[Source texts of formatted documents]
· · · ·
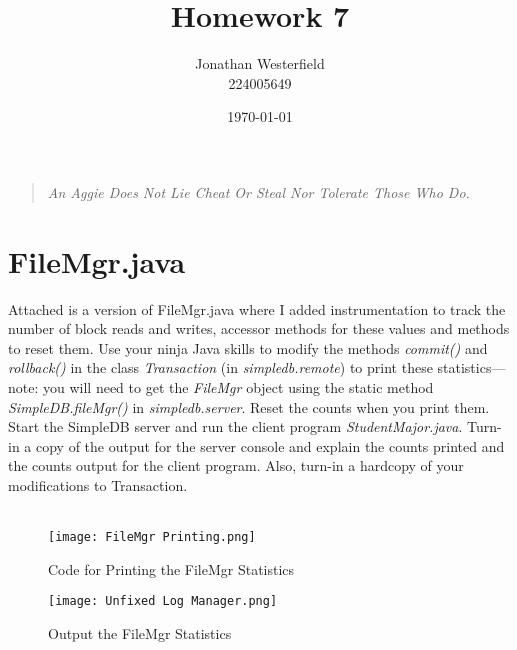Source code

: \documentclass [letter,12pt] {article}
\begin{document}
\title{
    \huge{\textbf{Homework 7}}
}
\author{
    Jonathan Westerfield \\
    224005649
}
\date{\today}
\maketitle

\begin{quote}
\centering
\textit {
    An Aggie Does Not Lie Cheat Or Steal Nor Tolerate Those Who Do. \\
}
\vspace {1.4in}
\hrulefill
\end{quote}
\newpage

\section{FileMgr.java}
    Attached is a version of FileMgr.java where I added instrumentation 
    to track the number of block reads and writes, accessor methods for 
    these values and methods to reset them. Use your ninja Java skills 
    to modify the methods \textit{commit()} and \textit{rollback()} in 
    the class \textit{Transaction} 
    (in \textit{simpledb.remote}) to print these statistics—note: you will need to 
    get the \textit{FileMgr} object using the static method \textit{SimpleDB.fileMgr()} in
    \textit{simpledb.server}. Reset the counts when you print them. Start the 
    SimpleDB server and run the client program \textit{StudentMajor.java}. Turn-in
    a copy of the output for the server console and explain the counts 
    printed and the counts output for the client program. Also, turn-in a 
    hardcopy of your modifications to Transaction.
    \\
    \\
    \begin{figure}[htp]
        \centering
        \texttt{[image: FileMgr Printing.png]}
        \caption{Code for Printing the FileMgr Statistics}
        \label{fig:filemgrprint}
    \end{figure}

    \begin{figure}[htp]
        \centering
        \texttt{[image: Unfixed Log Manager.png]}
        \caption{Output the FileMgr Statistics}
        \label{fig:filemgroutput}
    \end{figure}
\end{document}
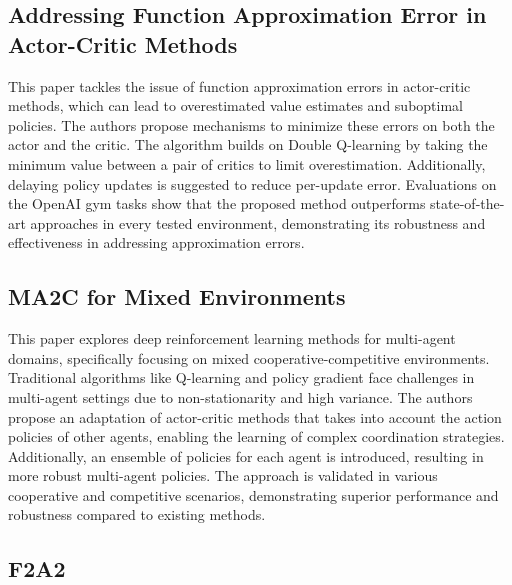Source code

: \documentclass[journal]{IEEEtran}
\begin{document}
\subsection{Addressing Function Approximation Error in Actor-Critic Methods}
This paper tackles the issue of function approximation errors in actor-critic methods, which can lead to overestimated value estimates and suboptimal policies. The authors propose mechanisms to minimize these errors on both the actor and the critic. The algorithm builds on Double Q-learning by taking the minimum value between a pair of critics to limit overestimation. Additionally, delaying policy updates is suggested to reduce per-update error. Evaluations on the OpenAI gym tasks show that the proposed method outperforms state-of-the-art approaches in every tested environment, demonstrating its robustness and effectiveness in addressing approximation errors.
\cite{fujimoto2018}

\subsection{MA2C for Mixed Environments}
This paper explores deep reinforcement learning methods for multi-agent domains, specifically focusing on mixed cooperative-competitive environments. Traditional algorithms like Q-learning and policy gradient face challenges in multi-agent settings due to non-stationarity and high variance. The authors propose an adaptation of actor-critic methods that takes into account the action policies of other agents, enabling the learning of complex coordination strategies. Additionally, an ensemble of policies for each agent is introduced, resulting in more robust multi-agent policies. The approach is validated in various cooperative and competitive scenarios, demonstrating superior performance and robustness compared to existing methods.
\cite{lowe2020}

\subsection{F2A2}
\cite{li2023d}
\end{document}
· · · ·
• **Exercise**
Please copy out each line of the data in which the word "these" occurs.

• **Written reply**
    these values and methods to reset them. Use your ninja Java skills 
    (in \textit{simpledb.remote}) to print these statistics—note: you will need to 
This paper tackles the issue of function approximation errors in actor-critic methods, which can lead to overestimated value estimates and suboptimal policies. The authors propose mechanisms to minimize these errors on both the actor and the critic. The algorithm builds on Double Q-learning by taking the minimum value between a pair of critics to limit overestimation. Additionally, delaying policy updates is suggested to reduce per-update error. Evaluations on the OpenAI gym tasks show that the proposed method outperforms state-of-the-art approaches in every tested environment, demonstrating its robustness and effectiveness in addressing approximation errors.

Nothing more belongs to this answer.